We initially consider the railroad’s second appellate issue. A motion for JNOV should be granted when the evidence is conclusive and one party is entitled to judgment as a matter of law. Mancorp, Inc. v. Culpepper, 802 S.W.2d 226, 227-28 (Tex.1990). In reviewing the denial of a motion for JNOV, we review the evidence in the light most favorable to the jury findings, considering only the evidence and inferences that support them, and disregarding all evidence and inferences to the contrary. Navarette v. Temple Indep. Sch. Dist., 706 S.W.2d 308, 309 (Tex.1986). If there is more than a scintilla of evidence to support the findings, the motion for JNOV was properly denied. Mancorp, 802 S.W.2d at 228. The railroad’s appellate burden is exacerbated by the fact that in an FELA case, a plaintiff is only required to prove that the railroad’s negligence played any part, even the slightest, in producing the injury or death for which damages are sought. See Rogers v. Missouri Pac. R.R., 352 U.S. 500, 506, 77 S.Ct. 443, 448, 1 L.Ed.2d 493, 499 (1957); Mitchell v. Missouri-Kansas-Texas R. Co., 786 S.W.2d 659, 661 (Tex.1990). Furthermore, 45 U.S.C.A. § 54 provides the following, in pertinent part:

In any action brought against any common carrier ... to recover damages for injuries to ... any of its employees, such employees shall not be held to have assumed the risks of his employment in any case where such injury ... resulted in whole or in part from the negligence of any of the officers, agents or employees of such carrier.

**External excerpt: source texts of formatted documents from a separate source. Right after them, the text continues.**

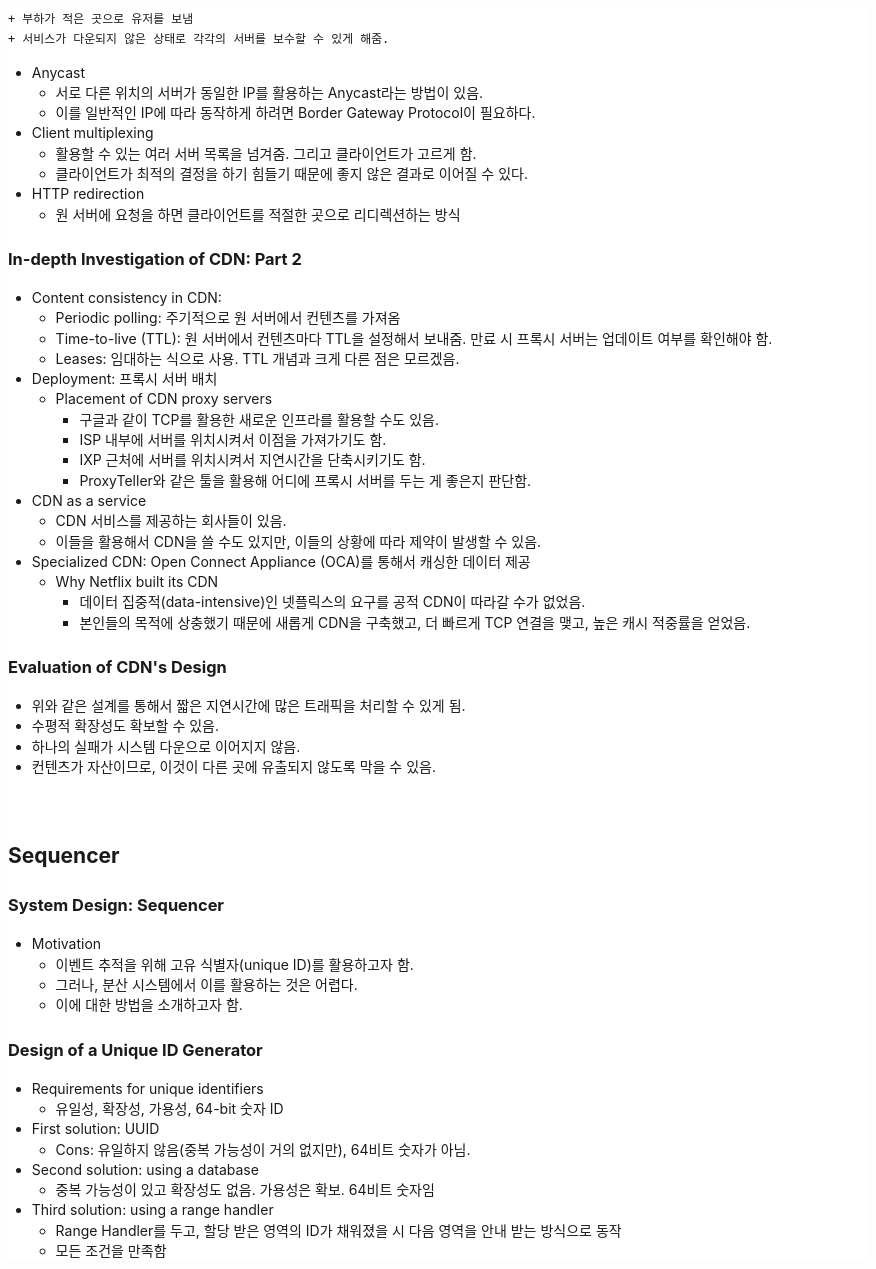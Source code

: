    + 부하가 적은 곳으로 유저를 보냄
    + 서비스가 다운되지 않은 상태로 각각의 서버를 보수할 수 있게 해줌.
  - Anycast
    + 서로 다른 위치의 서버가 동일한 IP를 활용하는 Anycast라는 방법이 있음.
    + 이를 일반적인 IP에 따라 동작하게 하려면 Border Gateway Protocol이 필요하다.
  - Client multiplexing
    + 활용할 수 있는 여러 서버 목록을 넘겨줌. 그리고 클라이언트가 고르게 함.
    + 클라이언트가 최적의 결정을 하기 힘들기 때문에 좋지 않은 결과로 이어질 수 있다.
  - HTTP redirection
    + 원 서버에 요청을 하면 클라이언트를 적절한 곳으로 리디렉션하는 방식

### In-depth Investigation of CDN: Part 2
* Content consistency in CDN: 
  - Periodic polling: 주기적으로 원 서버에서 컨텐츠를 가져옴
  - Time-to-live (TTL): 원 서버에서 컨텐츠마다 TTL을 설정해서 보내줌. 만료 시 프록시 서버는 업데이트 여부를 확인해야 함.
  - Leases: 임대하는 식으로 사용. TTL 개념과 크게 다른 점은 모르겠음.
* Deployment: 프록시 서버 배치
  - Placement of CDN proxy servers
    + 구글과 같이 TCP를 활용한 새로운 인프라를 활용할 수도 있음.
    + ISP 내부에 서버를 위치시켜서 이점을 가져가기도 함.
    + IXP 근처에 서버를 위치시켜서 지연시간을 단축시키기도 함.
    + ProxyTeller와 같은 툴을 활용해 어디에 프록시 서버를 두는 게 좋은지 판단함.
* CDN as a service
  - CDN 서비스를 제공하는 회사들이 있음.
  - 이들을 활용해서 CDN을 쓸 수도 있지만, 이들의 상황에 따라 제약이 발생할 수 있음.
* Specialized CDN: Open Connect Appliance (OCA)를 통해서 캐싱한 데이터 제공
  - Why Netflix built its CDN
    + 데이터 집중적(data-intensive)인 넷플릭스의 요구를 공적 CDN이 따라갈 수가 없었음.
    + 본인들의 목적에 상충했기 때문에 새롭게 CDN을 구축했고, 더 빠르게 TCP 연결을 맺고, 높은 캐시 적중률을 얻었음.

### Evaluation of CDN's Design
* 위와 같은 설계를 통해서 짧은 지연시간에 많은 트래픽을 처리할 수 있게 됨.
* 수평적 확장성도 확보할 수 있음.
* 하나의 실패가 시스템 다운으로 이어지지 않음.
* 컨텐츠가 자산이므로, 이것이 다른 곳에 유출되지 않도록 막을 수 있음.

<br>

## Sequencer
### System Design: Sequencer
* Motivation
  - 이벤트 추적을 위해 고유 식별자(unique ID)를 활용하고자 함.
  - 그러나, 분산 시스템에서 이를 활용하는 것은 어렵다.
  - 이에 대한 방법을 소개하고자 함.

### Design of a Unique ID Generator
* Requirements for unique identifiers
  - 유일성, 확장성, 가용성, 64-bit 숫자 ID
* First solution: UUID
  - Cons: 유일하지 않음(중복 가능성이 거의 없지만), 64비트 숫자가 아님.
* Second solution: using a database
  - 중복 가능성이 있고 확장성도 없음. 가용성은 확보. 64비트 숫자임
* Third solution: using a range handler
  - Range Handler를 두고, 할당 받은 영역의 ID가 채워졌을 시 다음 영역을 안내 받는 방식으로 동작
  - 모든 조건을 만족함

The jury was so instructed.

The testimony of Mr. Roberson reflects that on October 10, 1991, while working as a carman inspecting railroad cars for his employer, Missouri Pacific/Union Pacific, he sustained an injury to his left knee when his foot slipped on some large, loose ballast that was abundant in the area where he was working. Said area was known as the “classification tracks.” Mr. Roberson testified that he sustained a similar, but less severe, injury in 1987, on his right knee while walking on large ballast during a car inspection. Mr. Roberson stated that he had complained to his employer prior to his 1987, injury of the dangers posed by walking on large ballast, but the railroad did nothing to alleviate the problem. Mr. Roberson then described an incident that took place at the railroad yard prior to October, 1991, involving the railroad’s master mechanic, a Mr. Eason, and another carman, Joe Matejek. The incident was described as follows:

A. [Roberson] Yeah, Mr. Eason was called out in the yard one night because one car man was objecting to going out there.
Q. [Plaintiffs trial counsel] And who was that?
A. That was Joe Matejek. He said he wasn’t going out there, it’s too dangerous. So they called Mr. Eason, the *255 Master Mechanic, and Matejek took Mr. Eason out there to show him what he’s talking about.
Q. And what was the nature of the complaint that you heard being made to Mr. Eason?
A. He was complaining about the debris, the big rocks, and the closeness of the tracks in that area, in the class tracks.
Q. And they went out to look at it together?
A. Right.
Q. Did they return to where you were? A. Yes.
Q. Did you at this time hear Mr. Eason respond orally, verbally, to what Mr. Matejek had complained about?
A. Right. I did hear it.
Q. And what did he say?
A. He said it was too dangerous. He said it’s too dangerous to work out there.
Q. What was done that evening with the train that Mr. Matejek had been ordered to inspect in the classification tracks?
A. He took the train out of the classification tracks and put it in another track. Q. The next evening that you would have worked, the next shift that you would have worked following that incident with Mr. Matejek and Mr. Eason, were any trains spotted in the class tracks?
A. Yes.
Q. Did that incident between Mr. Ma-tejek and Mr. Eason change the practice and policy of the railroad of spotting trains in the class tracks and having carman men [sic] go inspect in there?
A. Well, they decided when they’d spot a train over there that they would lock the two adjacent tracks to prevent any movement on the side of you when you’re working in the classification tracks.
Q. Did they do anything to alleviate or remedy Mr. Matejek’s complaint about the weeds the debris or the large rock?
A. No.
[[Image here]]
Q. Were debris problems corrected? A. No.
Q. Was the large rock removed?
A. No.
Q. Was the rock, the large rock that was there, smoothed over and packed down so it wouldn’t tend to shift?
A. No.

Other Missouri Paeific/Union Pacific employees echoed the testimony of Mr. Roberson concerning the unsafe conditions for persons walking the classification tracks.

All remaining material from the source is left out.